BEGIN DATASET CONTENT

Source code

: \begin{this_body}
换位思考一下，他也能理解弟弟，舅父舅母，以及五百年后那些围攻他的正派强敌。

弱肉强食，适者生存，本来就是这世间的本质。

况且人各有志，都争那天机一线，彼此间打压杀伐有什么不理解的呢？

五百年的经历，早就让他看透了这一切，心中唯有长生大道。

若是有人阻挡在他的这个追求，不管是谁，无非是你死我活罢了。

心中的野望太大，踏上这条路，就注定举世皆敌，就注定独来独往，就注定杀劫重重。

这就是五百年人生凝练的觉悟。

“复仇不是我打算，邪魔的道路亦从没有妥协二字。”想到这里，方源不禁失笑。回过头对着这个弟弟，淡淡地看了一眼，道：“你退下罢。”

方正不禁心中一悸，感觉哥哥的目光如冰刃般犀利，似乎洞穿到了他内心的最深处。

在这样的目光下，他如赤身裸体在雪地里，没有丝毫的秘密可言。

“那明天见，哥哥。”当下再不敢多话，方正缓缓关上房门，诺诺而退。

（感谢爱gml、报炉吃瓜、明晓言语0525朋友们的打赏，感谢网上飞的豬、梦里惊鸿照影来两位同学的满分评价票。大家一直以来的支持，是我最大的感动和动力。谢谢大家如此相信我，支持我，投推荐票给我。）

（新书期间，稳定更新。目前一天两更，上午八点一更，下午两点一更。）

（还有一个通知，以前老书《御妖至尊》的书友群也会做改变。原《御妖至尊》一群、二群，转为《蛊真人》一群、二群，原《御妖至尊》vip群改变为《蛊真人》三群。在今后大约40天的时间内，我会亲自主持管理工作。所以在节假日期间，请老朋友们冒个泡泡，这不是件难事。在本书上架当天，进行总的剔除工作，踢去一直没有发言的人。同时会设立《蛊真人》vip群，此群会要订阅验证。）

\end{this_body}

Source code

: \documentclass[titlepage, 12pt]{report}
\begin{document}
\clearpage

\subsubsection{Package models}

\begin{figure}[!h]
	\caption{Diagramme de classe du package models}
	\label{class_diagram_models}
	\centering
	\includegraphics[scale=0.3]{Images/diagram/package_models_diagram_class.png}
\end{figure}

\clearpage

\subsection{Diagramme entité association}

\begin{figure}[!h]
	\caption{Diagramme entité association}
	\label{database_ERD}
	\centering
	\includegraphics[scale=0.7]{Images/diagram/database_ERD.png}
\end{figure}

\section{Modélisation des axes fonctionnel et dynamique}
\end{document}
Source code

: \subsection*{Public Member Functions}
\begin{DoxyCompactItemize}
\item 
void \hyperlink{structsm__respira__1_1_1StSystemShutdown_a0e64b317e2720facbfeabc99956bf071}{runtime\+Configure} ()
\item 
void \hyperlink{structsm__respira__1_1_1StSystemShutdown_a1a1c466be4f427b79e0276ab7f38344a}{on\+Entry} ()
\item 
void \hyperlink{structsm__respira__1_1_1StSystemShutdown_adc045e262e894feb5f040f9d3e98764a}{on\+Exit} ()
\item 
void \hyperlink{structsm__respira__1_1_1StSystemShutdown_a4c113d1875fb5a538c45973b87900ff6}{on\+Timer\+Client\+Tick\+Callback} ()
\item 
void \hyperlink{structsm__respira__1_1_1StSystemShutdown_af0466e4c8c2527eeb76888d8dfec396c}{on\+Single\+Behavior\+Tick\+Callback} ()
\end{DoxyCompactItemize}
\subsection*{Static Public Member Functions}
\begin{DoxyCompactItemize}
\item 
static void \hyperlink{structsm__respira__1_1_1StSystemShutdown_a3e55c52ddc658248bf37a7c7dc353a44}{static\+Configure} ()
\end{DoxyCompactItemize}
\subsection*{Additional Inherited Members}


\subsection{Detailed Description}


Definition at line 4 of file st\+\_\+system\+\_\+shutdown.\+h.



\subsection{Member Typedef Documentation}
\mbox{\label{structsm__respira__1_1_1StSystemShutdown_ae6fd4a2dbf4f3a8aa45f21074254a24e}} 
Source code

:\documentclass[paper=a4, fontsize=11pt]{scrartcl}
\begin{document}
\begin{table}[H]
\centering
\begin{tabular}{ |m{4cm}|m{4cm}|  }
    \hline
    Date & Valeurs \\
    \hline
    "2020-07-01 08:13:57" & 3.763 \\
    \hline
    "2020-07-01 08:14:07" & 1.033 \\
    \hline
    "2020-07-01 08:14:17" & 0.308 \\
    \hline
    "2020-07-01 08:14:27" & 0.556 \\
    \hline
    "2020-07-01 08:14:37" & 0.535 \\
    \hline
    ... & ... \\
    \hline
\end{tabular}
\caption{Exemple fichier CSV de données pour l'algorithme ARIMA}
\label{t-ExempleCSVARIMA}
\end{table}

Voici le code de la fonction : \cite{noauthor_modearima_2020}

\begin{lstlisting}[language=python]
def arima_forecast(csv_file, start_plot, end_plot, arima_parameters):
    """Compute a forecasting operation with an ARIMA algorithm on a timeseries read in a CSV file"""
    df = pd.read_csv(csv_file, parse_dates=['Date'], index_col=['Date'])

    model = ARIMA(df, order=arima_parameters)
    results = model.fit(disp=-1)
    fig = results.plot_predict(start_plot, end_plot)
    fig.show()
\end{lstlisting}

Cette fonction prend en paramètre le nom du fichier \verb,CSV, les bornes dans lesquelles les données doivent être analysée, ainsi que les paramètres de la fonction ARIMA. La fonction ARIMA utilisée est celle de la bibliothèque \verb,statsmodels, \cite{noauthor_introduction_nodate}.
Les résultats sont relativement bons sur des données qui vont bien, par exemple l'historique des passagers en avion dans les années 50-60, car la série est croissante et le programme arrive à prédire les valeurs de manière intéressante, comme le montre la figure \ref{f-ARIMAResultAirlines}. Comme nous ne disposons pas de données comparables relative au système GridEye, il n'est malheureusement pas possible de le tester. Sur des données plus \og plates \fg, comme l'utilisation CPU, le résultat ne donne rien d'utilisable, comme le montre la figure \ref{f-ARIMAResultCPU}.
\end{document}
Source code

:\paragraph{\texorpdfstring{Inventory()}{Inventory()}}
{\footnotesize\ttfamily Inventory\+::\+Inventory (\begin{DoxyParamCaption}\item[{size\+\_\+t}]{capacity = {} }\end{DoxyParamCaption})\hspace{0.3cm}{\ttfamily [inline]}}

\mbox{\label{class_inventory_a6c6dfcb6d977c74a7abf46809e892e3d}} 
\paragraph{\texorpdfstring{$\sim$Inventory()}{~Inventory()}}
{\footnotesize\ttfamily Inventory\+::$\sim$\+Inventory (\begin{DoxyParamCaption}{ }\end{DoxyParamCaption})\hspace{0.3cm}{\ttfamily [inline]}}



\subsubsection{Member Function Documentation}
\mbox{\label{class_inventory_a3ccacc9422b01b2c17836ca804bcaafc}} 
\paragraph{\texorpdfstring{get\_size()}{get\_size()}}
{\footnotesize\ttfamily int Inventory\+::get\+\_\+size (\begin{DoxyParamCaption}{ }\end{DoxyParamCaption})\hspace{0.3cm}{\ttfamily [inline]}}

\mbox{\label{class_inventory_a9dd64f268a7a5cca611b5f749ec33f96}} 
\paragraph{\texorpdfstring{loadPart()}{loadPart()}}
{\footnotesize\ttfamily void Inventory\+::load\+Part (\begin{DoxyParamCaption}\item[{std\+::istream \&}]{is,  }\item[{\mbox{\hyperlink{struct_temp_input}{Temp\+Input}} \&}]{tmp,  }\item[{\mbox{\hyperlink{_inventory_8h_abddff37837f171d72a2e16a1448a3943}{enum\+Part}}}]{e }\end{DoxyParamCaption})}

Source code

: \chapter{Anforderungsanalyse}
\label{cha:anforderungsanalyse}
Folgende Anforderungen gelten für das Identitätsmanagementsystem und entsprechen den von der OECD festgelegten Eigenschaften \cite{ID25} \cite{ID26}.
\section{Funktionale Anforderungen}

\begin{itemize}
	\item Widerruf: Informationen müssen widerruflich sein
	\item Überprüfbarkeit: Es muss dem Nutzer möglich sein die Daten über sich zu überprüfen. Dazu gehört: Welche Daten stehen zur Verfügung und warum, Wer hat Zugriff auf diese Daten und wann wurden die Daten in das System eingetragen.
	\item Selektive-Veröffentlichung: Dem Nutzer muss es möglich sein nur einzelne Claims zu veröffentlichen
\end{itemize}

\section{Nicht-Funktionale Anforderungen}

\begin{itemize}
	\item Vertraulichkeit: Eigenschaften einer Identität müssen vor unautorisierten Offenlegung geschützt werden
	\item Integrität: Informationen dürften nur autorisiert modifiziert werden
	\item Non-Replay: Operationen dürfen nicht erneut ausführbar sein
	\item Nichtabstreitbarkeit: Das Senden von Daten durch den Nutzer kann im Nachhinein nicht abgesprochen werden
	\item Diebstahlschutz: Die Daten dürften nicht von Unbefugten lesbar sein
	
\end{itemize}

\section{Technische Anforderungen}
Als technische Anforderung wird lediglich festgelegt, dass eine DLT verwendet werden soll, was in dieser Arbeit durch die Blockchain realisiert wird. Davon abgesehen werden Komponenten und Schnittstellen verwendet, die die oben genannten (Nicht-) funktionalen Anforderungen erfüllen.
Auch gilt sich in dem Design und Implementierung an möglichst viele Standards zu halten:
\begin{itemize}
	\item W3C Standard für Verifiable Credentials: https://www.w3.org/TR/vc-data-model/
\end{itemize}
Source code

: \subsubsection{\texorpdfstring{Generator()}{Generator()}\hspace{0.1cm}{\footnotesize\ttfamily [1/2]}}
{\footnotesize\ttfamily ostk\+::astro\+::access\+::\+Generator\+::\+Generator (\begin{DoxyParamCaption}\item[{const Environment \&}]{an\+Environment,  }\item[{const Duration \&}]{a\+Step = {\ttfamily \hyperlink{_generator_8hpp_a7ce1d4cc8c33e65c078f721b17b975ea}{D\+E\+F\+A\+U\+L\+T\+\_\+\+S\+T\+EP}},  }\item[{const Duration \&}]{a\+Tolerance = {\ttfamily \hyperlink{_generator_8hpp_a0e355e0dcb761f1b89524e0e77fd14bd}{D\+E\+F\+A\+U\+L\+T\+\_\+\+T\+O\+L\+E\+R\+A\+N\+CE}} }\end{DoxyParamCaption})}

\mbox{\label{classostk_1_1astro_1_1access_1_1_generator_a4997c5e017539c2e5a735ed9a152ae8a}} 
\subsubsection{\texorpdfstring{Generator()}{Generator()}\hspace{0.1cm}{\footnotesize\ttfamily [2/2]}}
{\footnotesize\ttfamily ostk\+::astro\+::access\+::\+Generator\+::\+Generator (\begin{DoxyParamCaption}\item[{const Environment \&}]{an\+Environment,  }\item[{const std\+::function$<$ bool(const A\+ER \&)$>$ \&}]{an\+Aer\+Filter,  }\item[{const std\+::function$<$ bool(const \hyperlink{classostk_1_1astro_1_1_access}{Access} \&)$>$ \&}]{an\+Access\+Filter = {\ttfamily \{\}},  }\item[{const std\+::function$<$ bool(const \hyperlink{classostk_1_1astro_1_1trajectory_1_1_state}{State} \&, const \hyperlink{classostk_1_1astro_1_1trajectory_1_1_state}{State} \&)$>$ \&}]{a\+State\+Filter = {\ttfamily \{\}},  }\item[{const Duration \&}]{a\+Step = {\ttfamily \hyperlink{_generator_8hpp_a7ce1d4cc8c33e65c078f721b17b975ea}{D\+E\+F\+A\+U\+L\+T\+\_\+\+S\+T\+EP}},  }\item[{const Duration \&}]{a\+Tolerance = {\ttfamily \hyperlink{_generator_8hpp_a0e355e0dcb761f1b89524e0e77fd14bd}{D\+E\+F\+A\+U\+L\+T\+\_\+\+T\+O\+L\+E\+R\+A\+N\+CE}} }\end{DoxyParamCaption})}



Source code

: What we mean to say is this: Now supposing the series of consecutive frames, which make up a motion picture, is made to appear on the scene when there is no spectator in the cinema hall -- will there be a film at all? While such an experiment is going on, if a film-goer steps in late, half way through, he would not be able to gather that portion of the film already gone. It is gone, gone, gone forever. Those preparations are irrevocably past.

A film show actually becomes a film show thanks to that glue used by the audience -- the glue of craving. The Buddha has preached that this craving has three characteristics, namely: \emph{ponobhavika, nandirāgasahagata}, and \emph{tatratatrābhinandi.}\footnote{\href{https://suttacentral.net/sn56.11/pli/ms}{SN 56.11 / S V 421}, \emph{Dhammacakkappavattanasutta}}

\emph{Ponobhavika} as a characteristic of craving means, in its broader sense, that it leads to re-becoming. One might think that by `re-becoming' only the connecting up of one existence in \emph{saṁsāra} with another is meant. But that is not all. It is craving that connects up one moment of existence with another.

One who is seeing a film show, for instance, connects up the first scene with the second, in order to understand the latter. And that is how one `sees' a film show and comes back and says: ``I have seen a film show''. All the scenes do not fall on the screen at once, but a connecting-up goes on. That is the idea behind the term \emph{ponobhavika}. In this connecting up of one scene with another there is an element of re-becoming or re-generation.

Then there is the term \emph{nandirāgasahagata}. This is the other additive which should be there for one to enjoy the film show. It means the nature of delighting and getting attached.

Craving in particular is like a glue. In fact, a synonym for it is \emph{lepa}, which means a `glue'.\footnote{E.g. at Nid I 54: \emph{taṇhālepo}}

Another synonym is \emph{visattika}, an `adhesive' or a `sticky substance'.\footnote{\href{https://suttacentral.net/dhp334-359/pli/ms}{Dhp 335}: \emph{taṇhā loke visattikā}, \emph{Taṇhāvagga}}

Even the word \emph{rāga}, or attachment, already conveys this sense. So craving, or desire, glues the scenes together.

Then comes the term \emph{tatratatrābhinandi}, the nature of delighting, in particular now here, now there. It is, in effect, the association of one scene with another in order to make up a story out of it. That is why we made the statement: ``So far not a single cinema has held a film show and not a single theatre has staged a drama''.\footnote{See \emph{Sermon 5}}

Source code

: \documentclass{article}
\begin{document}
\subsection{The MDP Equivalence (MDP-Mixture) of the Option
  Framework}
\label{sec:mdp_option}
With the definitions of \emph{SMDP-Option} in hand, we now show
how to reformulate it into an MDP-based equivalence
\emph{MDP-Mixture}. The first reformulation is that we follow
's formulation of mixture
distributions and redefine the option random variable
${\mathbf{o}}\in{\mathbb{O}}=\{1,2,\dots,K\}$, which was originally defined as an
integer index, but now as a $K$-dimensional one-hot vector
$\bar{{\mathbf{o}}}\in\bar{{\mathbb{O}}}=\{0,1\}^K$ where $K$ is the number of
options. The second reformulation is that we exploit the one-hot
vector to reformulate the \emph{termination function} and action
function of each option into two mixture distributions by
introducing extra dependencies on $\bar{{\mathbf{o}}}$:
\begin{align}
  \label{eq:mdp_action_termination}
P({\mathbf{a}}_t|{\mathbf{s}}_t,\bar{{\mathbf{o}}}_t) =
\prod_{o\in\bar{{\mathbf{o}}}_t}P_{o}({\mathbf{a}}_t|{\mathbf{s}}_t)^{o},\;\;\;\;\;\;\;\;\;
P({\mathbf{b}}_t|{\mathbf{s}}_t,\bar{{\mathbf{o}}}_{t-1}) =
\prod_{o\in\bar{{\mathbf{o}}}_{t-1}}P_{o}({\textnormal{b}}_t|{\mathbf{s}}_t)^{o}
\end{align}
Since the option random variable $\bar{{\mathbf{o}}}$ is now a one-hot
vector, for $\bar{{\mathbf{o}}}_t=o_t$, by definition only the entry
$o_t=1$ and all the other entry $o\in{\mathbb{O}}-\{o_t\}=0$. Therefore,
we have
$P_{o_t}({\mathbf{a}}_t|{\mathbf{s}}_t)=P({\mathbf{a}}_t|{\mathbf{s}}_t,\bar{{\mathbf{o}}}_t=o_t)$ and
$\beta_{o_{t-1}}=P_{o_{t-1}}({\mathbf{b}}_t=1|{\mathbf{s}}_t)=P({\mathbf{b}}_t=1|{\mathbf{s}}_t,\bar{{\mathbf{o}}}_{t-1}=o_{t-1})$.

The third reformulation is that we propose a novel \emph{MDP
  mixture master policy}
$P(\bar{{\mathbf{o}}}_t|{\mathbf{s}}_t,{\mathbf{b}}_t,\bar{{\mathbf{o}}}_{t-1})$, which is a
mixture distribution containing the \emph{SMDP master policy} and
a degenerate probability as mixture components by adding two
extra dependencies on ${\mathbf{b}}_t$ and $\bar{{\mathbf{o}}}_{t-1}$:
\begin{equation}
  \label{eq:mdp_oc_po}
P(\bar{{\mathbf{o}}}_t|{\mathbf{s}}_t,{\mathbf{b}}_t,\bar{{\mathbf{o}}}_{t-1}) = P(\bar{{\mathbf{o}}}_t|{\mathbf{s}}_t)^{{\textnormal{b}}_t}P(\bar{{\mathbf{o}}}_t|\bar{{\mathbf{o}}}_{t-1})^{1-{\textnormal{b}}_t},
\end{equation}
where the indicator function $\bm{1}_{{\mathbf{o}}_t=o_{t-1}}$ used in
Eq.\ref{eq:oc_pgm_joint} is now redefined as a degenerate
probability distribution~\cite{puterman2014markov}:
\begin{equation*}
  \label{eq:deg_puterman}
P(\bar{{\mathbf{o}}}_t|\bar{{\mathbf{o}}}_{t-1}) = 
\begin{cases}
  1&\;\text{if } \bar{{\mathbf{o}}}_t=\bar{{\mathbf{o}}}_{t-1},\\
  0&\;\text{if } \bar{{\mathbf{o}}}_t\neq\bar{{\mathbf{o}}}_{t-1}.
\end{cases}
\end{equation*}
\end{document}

END DATASET CONTENT

WORK TO COMPLETE ▸
If a line of the data holds the string "textnormal", list it.

OUTPUT OF THE EXERCISE ▸
\prod_{o\in\bar{{\mathbf{o}}}_{t-1}}P_{o}({\textnormal{b}}_t|{\mathbf{s}}_t)^{o}
P(\bar{{\mathbf{o}}}_t|{\mathbf{s}}_t,{\mathbf{b}}_t,\bar{{\mathbf{o}}}_{t-1}) = P(\bar{{\mathbf{o}}}_t|{\mathbf{s}}_t)^{{\textnormal{b}}_t}P(\bar{{\mathbf{o}}}_t|\bar{{\mathbf{o}}}_{t-1})^{1-{\textnormal{b}}_t},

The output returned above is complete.